A further advantage of the use of a nonlinear gear consists in that
the jerky switching of the auxiliary contacts when a desired
position is reached prevents the contact tongues of the auxiliary
contacts from remaining adhered to the mating contact ("sticking"),
for example as a result of a welding effect. Depending on the
embodiment of the auxiliary contacts, the auxiliary contacts have a
rotatable contact element and a stationary contact region. The
rotatable contact element wipes over the contact region in the
circumferential direction. The length of the contact region is
manufactured during fitting of the auxiliary contact and can
therefore sometimes be subject to considerable deviations from the
ideal mass and/or the ideal shape. By virtue of a corresponding
configuration of the region of the control means, the effects of
such tolerances can largely be compensated for, however.

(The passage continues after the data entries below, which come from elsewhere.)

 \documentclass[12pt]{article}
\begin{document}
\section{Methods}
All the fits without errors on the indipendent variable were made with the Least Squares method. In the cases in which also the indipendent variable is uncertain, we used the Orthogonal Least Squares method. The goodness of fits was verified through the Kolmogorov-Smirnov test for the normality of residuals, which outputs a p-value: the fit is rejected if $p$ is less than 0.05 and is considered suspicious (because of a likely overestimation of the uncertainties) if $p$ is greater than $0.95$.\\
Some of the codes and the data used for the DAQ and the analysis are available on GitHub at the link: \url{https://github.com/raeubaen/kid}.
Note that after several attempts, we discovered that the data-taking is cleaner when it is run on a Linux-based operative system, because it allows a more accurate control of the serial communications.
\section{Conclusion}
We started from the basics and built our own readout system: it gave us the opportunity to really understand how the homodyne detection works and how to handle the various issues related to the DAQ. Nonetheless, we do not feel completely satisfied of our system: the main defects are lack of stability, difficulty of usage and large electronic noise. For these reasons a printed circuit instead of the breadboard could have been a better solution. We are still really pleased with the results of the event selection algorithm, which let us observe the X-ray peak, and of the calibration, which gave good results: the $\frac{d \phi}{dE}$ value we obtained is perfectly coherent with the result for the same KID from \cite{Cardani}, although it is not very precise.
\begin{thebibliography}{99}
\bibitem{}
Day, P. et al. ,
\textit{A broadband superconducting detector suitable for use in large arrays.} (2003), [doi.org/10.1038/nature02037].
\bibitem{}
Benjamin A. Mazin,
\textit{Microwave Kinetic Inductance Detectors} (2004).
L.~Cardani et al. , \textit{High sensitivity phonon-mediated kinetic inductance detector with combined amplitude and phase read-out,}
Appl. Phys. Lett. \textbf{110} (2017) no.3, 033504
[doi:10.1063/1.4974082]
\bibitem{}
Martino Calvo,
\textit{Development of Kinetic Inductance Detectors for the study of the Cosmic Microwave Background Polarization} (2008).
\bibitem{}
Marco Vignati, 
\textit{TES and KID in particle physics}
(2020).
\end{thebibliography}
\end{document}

At this juncture, a slotted-link control mechanism is mentioned as
an example of a very reliable, low-maintenance triggering of the
actuating means with a first region, a second region and possibly
further regions with the switching position detection element. In
accordance with an exemplary embodiment of the slotted-link control
mechanism, a switching journal is guided in a slot, or the slot
guides a switching journal. In other words, the control means
comprises a slotted-link control mechanism. Depending on the
embodiment of the control means, the control means can itself again
be a slotted-link control mechanism, for example for converting a
linear movement back into a rotary movement. In the normal case,
slotted-link control mechanisms are inexpensive owing to their
simplicity and can be produced economically. If required, a lever
mechanism can also be used instead of the slotted link or in
combination therewith. Furthermore, the control means or at least
one region thereof is also mounted rotatably. Moreover, the
slotted-link control mechanism can also be formed in more than one
part, for example can be assembled from a plurality of parts. Even
in the case of such an embodiment, in the case of a switching
device whose switching element identifies two defined switching
states, primarily the size and shape of the end positions of the
slotted-link control mechanism are decisive.

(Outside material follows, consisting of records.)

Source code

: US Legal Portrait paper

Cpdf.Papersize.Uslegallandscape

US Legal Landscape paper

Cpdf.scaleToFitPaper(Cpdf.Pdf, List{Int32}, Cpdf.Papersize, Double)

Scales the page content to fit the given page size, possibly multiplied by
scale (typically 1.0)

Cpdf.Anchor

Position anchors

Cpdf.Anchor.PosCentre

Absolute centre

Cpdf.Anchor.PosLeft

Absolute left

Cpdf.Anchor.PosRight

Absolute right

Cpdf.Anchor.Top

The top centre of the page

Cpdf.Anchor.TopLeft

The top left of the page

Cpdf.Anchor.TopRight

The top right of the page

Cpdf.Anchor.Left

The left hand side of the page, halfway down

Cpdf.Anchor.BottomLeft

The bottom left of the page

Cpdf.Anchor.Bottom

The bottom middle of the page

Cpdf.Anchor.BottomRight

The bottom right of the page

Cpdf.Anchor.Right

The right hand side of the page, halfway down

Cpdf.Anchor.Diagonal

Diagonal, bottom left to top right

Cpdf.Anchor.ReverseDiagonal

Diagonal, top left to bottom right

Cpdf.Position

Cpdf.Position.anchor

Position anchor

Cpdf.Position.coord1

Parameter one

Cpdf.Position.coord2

In order to be able to use the drive mechanism with the drive unit
of the switching device for driving flexible shafts of different
lengths without any adjustment work being required, the control
means can be designed in such a way that, even when using a
flexible shaft with a second length which is different than the
first length and therefore with a first rotary angle shift with a
different magnitude and a second rotary angle shift with a
different magnitude, again an identical indication of the switching
position detection element and therefore of the predefinable
switching state results. At this juncture, a slotted-link control
mechanism is mentioned as a representative of a large number of
possibilities of such a tolerance to altered rotary angle shifts,
the slot of the slotted-link control mechanism in a section
corresponding to a switching state being so long and/or having such
a shape that a certain rotary angle shift region can be covered
thereby without the indication of the switching position detection
element changing. In simplified terms, the slotted-link section
forming the rotary angle shift region in this case forms an
overflow in terms of control technology.
If the first intermediate gear is intended to convert a rotary
movement which can be produced by the drive unit at the input
section into a linear movement, the first intermediate gear can
have at least one spindle/driver nut combination.
If required, when the first position or the second position of the
switching element is reached, at least one (electrical) limit
switch is actuable via the driver nut of the spindle/driver nut
combination, for example, a limit switch with which the event of a
predefinable position being reached is electrically readable or
detectable and transmittable. Depending on the embodiment, the
limit switch can be formed by a further auxiliary contact.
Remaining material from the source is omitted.